No consideration is given to the correlation between characteristics in Euclidean distance calculations.
Dr. G. Taguchi of Ohken Associates Japan developed an innovative method for determining the generalized distance from the centroid of a reference group (of multivariate data) to a multivariate point. For example, if a doctor were to have a group of very healthy patients, whose vital characteristics like blood pressure, body temperature, skin color, heart rate, and respiration rate, etc. were all considered exemplary, then he could define a Mahalanobis space, a reference space, with those healthy folks, and use the centroid as the zero point and define a unit distance for a continuous degree-of -health scale.

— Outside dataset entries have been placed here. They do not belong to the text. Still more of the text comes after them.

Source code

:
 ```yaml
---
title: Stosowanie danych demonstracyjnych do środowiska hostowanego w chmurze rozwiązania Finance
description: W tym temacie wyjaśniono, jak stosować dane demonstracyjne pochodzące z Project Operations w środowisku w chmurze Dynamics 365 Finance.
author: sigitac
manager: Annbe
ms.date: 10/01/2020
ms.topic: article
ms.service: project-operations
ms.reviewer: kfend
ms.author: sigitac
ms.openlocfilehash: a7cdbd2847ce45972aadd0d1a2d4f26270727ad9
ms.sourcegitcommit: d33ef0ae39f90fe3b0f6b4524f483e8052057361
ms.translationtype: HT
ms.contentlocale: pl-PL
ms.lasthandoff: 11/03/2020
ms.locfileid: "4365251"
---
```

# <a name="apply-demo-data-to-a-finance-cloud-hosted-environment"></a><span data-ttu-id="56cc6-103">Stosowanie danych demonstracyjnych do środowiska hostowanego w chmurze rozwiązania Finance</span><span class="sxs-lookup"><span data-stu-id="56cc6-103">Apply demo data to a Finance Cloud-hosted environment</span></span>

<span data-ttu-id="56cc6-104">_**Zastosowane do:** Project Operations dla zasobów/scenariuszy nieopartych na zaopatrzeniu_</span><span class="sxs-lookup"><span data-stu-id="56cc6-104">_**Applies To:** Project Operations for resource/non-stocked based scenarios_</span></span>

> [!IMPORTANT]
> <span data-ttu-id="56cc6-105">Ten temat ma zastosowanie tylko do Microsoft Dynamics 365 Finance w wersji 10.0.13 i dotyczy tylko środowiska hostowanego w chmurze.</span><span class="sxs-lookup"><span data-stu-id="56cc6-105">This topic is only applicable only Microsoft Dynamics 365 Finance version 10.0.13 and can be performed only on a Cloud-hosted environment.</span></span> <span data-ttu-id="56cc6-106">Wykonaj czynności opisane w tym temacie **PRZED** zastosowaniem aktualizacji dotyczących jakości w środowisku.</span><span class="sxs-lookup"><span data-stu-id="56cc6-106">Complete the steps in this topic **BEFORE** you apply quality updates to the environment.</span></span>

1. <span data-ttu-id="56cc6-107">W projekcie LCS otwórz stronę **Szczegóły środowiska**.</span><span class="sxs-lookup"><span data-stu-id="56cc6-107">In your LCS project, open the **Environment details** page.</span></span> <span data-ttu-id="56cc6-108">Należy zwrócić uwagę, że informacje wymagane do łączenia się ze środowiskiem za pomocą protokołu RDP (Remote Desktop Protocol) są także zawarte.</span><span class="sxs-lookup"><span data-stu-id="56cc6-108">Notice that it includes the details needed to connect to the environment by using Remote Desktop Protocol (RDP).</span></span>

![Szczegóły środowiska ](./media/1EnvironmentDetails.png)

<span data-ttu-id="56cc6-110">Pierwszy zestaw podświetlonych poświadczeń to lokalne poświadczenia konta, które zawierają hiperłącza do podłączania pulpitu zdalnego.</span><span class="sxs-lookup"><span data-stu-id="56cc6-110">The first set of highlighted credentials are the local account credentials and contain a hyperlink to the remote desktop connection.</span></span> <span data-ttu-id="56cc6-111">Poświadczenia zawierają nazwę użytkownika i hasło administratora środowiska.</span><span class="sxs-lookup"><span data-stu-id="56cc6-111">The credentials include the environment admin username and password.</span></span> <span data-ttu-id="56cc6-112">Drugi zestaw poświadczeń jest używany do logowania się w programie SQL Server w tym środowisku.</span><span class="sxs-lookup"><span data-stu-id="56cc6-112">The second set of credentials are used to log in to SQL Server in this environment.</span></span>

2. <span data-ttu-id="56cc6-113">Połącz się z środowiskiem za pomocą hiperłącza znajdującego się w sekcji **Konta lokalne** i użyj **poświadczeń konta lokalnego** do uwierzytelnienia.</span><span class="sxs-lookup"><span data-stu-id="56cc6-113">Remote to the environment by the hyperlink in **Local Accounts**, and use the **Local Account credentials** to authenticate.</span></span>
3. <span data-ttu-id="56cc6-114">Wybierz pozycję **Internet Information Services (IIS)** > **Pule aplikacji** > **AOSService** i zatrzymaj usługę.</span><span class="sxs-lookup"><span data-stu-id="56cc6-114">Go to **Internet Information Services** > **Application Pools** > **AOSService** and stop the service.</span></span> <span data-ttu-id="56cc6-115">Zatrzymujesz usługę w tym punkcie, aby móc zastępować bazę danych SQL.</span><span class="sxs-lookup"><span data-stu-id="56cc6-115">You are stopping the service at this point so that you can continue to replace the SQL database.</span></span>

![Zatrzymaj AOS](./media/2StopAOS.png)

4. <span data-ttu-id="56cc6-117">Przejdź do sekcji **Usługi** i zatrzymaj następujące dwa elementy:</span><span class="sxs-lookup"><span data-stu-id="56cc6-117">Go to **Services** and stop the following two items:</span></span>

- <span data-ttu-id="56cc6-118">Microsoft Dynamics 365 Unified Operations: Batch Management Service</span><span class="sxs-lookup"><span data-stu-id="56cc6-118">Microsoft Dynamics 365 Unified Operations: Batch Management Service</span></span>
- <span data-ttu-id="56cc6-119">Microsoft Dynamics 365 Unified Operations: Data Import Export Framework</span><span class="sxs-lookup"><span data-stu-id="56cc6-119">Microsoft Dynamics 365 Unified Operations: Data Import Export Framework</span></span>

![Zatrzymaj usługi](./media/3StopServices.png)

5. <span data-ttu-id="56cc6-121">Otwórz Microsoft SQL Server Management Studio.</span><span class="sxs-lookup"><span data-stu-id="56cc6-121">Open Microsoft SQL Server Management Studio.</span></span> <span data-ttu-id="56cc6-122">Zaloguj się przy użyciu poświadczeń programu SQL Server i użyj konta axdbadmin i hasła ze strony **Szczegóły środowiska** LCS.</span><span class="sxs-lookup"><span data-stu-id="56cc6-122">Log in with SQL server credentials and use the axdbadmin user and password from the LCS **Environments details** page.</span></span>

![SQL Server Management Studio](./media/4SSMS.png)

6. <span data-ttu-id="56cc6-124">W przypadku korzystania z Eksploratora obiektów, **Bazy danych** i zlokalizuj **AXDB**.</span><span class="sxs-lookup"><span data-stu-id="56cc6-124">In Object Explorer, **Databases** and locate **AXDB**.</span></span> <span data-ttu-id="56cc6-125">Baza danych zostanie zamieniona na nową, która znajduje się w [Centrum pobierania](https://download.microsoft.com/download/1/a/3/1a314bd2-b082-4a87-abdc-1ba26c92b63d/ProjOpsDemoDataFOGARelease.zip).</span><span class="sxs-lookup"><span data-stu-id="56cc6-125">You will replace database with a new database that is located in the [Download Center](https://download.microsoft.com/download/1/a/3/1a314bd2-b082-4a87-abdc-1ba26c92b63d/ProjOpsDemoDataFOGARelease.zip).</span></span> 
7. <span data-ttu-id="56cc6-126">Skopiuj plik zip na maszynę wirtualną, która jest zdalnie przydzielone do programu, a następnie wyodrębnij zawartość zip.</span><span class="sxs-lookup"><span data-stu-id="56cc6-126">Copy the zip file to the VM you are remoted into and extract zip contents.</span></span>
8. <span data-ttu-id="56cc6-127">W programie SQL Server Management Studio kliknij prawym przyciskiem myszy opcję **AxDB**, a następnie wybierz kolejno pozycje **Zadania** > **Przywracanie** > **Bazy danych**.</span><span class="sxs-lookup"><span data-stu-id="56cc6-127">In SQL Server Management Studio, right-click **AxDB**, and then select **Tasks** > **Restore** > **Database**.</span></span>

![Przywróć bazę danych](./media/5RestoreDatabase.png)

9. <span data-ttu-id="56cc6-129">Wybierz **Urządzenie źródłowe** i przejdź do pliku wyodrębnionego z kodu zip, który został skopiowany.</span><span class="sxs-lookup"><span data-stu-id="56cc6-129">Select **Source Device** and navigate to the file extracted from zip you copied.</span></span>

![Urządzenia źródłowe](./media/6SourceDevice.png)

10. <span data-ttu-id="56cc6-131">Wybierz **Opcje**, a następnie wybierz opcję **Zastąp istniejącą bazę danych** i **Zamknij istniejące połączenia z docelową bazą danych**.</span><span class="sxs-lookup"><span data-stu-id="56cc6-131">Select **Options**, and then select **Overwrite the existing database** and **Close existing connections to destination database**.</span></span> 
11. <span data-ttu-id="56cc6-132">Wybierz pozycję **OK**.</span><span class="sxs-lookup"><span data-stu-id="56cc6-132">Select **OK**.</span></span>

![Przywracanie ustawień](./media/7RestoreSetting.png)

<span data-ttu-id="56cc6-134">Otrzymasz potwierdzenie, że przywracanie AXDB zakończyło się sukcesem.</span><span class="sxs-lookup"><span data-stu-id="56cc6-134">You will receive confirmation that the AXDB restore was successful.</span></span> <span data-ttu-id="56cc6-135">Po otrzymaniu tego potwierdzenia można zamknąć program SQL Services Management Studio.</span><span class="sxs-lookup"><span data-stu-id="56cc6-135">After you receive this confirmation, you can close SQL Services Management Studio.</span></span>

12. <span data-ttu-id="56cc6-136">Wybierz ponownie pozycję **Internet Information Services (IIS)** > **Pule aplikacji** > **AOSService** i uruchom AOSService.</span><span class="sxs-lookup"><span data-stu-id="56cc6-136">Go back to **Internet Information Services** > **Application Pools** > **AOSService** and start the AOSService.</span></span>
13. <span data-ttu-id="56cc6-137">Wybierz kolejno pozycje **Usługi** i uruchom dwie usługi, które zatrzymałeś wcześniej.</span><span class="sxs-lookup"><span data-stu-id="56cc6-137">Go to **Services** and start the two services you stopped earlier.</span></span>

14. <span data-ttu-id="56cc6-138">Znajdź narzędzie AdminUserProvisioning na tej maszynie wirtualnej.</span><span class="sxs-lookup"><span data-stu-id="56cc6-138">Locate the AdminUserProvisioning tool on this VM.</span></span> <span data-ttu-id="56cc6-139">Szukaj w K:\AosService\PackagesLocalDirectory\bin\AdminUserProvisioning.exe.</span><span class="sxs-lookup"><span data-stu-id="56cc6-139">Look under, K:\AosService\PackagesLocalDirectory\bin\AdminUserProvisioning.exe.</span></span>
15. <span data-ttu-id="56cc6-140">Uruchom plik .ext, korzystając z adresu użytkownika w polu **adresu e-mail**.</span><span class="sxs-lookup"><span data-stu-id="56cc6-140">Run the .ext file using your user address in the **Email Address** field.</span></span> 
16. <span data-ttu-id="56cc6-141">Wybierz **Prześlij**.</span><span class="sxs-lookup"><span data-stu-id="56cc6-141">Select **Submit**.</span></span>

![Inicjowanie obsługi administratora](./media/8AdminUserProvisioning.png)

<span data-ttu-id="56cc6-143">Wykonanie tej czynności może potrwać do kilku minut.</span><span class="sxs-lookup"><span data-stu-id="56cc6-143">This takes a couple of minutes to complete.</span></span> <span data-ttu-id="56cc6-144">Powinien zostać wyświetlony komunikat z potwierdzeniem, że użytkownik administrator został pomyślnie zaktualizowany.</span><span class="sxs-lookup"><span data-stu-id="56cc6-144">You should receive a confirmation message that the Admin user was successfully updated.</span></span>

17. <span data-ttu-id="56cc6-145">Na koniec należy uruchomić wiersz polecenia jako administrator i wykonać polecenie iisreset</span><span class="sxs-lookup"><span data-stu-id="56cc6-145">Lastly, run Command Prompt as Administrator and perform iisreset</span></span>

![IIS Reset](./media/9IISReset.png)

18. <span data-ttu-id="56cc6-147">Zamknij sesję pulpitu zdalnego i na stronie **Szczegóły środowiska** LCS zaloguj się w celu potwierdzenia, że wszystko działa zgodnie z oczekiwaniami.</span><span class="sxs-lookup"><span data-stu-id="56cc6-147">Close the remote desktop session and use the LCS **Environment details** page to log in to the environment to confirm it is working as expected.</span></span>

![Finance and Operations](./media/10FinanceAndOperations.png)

If a not-so-healthy person came to the same doctor, and the same characteristics were measured, he would have an MHD number much higher than the reference group. His MHD number would be indicative of his generalized distance from the centroid of the healthy group. As time passed, the MHD number for the not-so-healthy patient could increase (or decrease) , depending on whether his health were failing or improving, respectively. In general, very healthy people tend to look quite similar , while unhealthy people tend to look quite different from one another, (and from the healthy group) . In addition, the changes in correlation structure among the unhealthy patients’ characteristics strongly affect their MHD numbers. In the case where a person’s MHD number reached a predetermined high threshold value, for example, hospitalization might be recommended by the doctor. If the MHD became similar to those of the reference group, the patient could be recommended for simple periodic occasional doctor visits.
From any number of multivariate characteristics measured, it is possible to readily identify those characteristics which are most important (in a pareto sense) . Reducing cost of measurement is an important consideration for many enterprises. There is usually a subset of measurement which provide all necessary data to make correct decisions. Strong correlations between measurement make it possible to eliminate measures that add little value. The information contained in a handful of multivariate measurements may be sufficient to identify abnormal conditions.

A medical trend chart of MHD illustrates the relative level of health of a person as a function of time. For example, daily collection of data for a patient, along with daily estimation of MHD, could be used to track overall health improvements (or deteriorations). Increasing trends could be used for prognostics, to initiate preventive countermeasures, before a threshold condition is reached. The corrective effect of the countermeasure could be captured in the MHD number from the following days. Multivariate process control charts, like Shewhart and Cusum charts are similar , but these are based on probabilistic control limits derived from various statistical distribution assumptions. No such assumptions are made with MHD. Rather, consideration of costs are used to set limits.
For manufactured products, multivariate measures from testing are typically collected following final assembly. If we assume that the health of a manufactured product is analogous to the health of a patient, we could use similar methods to identify abnormal conditions and calculate a continuous MHD number for the multivariate condition. By collecting a group of manufactured systems, with exemplary performance, a Mahalanobis space could be constructed from the multivariate characteristics. A zero point and unit distance scale would be estimated as before. The system’s health could be diagnosed at t=0, just after assembly, and even later at intervals dictated by a data collection schedule. The manufactured product could easily be classified into normal and abnormal states at t=0, and the product’s tendency to become abnormal could be tracked.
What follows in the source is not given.